2

I am using apache commons csvto read contents from a CSV file I get from google trends downloaded as a csv in related query section bottom right. A small subset of the file:

Category: All categories
"bluetooth speakers: (1/1/04 - 8/15/16, Worldwide)"

TOP
speaker,100
bluetooth speaker,100

RISING
portable speakers bluetooth,Breakout
portable speakers,Breakout

My code to read from the file:

private void readCsv(String inputFilePath) {
    try {
        Reader in = new FileReader(inputFilePath);
        Iterable<CSVRecord> records = CSVFormat.RFC4180.withFirstRecordAsHeader().parse(in);
        for (CSVRecord record : records) {
            String topic = record.get(0);
            if (topic != null && !topic.isEmpty()) {
                System.out.println(topic);
            }
        }
    } catch (FileNotFoundException e) {
        e.printStackTrace();
    } catch (IOException e) {
        e.printStackTrace();
    }

}

The output:

bluetooth speakers: (1/1/04 - 8/15/16, Worldwide)
TOP
speaker
bluetooth speaker
RISING
portable speakers bluetooth
portable speakers

Desired Output:

speaker
bluetooth speaker
portable speakers bluetooth
portable speakers

Based on the data from google(without headers) and the two Headers TOP and RISING I am unable to extract the desired values.

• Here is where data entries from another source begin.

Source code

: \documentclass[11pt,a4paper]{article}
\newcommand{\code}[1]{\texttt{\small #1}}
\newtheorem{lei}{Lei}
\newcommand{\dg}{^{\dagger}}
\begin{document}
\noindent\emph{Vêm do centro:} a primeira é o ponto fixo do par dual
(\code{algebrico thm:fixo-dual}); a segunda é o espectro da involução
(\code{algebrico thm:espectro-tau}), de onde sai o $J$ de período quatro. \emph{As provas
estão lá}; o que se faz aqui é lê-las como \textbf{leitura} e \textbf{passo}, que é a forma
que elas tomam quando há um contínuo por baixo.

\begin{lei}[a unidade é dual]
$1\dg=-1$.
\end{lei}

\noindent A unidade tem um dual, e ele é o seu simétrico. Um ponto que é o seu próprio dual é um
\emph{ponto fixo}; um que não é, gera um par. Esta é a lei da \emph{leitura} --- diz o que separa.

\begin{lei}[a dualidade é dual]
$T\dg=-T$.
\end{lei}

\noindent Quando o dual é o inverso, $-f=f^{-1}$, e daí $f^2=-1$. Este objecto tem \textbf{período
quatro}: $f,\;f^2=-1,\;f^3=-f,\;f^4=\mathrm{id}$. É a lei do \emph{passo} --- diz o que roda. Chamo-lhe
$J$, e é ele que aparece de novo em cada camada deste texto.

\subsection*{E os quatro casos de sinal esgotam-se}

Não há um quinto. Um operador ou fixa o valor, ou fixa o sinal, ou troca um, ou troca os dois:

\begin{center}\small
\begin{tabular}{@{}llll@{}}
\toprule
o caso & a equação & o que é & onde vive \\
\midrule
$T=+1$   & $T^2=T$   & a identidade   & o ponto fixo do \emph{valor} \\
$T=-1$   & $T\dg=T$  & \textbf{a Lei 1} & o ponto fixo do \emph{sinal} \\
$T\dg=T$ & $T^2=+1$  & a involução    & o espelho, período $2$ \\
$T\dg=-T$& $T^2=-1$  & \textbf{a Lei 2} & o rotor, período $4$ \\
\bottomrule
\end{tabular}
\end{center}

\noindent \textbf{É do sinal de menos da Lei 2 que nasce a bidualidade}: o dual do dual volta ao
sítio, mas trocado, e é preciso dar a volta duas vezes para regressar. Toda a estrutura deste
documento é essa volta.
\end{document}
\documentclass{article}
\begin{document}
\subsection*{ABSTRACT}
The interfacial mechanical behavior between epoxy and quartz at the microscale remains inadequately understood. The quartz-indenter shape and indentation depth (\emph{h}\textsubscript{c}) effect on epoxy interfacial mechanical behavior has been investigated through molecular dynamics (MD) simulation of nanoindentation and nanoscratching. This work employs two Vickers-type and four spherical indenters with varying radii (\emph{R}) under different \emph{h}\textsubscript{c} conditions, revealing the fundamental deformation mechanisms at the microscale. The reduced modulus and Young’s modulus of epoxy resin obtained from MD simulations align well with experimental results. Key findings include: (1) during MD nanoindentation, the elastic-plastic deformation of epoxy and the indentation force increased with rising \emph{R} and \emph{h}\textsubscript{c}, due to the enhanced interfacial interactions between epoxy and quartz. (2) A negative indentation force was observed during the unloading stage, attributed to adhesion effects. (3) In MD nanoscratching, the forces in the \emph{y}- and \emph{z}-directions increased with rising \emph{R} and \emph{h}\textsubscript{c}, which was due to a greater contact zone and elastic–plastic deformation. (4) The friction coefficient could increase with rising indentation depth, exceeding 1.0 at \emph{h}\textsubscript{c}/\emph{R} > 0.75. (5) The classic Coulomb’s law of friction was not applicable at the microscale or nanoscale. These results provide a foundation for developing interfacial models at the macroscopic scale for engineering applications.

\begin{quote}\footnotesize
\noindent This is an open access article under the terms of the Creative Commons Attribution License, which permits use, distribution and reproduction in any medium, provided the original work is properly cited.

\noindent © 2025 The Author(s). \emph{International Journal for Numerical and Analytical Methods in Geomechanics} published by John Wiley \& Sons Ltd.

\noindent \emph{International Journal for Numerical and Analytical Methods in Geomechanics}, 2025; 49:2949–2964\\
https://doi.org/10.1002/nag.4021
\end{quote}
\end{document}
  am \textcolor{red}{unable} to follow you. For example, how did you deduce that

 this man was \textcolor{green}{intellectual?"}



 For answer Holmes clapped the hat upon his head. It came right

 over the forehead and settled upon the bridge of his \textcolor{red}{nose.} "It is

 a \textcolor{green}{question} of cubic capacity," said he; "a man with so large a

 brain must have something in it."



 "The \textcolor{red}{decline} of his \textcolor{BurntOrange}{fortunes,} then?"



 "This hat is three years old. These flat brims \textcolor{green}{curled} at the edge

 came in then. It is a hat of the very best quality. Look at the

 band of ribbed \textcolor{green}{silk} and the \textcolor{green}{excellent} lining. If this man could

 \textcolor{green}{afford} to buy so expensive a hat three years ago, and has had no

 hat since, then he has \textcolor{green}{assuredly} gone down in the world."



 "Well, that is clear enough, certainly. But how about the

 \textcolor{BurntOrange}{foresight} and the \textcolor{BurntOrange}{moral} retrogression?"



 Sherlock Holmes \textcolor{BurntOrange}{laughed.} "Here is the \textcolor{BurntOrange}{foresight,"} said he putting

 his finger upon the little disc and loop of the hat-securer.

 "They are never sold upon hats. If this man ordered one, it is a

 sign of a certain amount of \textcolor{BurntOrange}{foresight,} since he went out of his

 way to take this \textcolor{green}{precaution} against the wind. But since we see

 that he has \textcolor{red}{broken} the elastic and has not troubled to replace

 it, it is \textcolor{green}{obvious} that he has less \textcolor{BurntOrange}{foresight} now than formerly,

Is there any configuration for filtering I can apply to get the desired values?

Illegal Argument
  • 10,090
  • 2
  • 44
  • 61

1 Answers1

0

Though strictly not a good solution but for my case ignoring the records that have a single element eliminated the headers. I am still looking for/ working on a solution like a configuration or extending some classes for a cleaner solution.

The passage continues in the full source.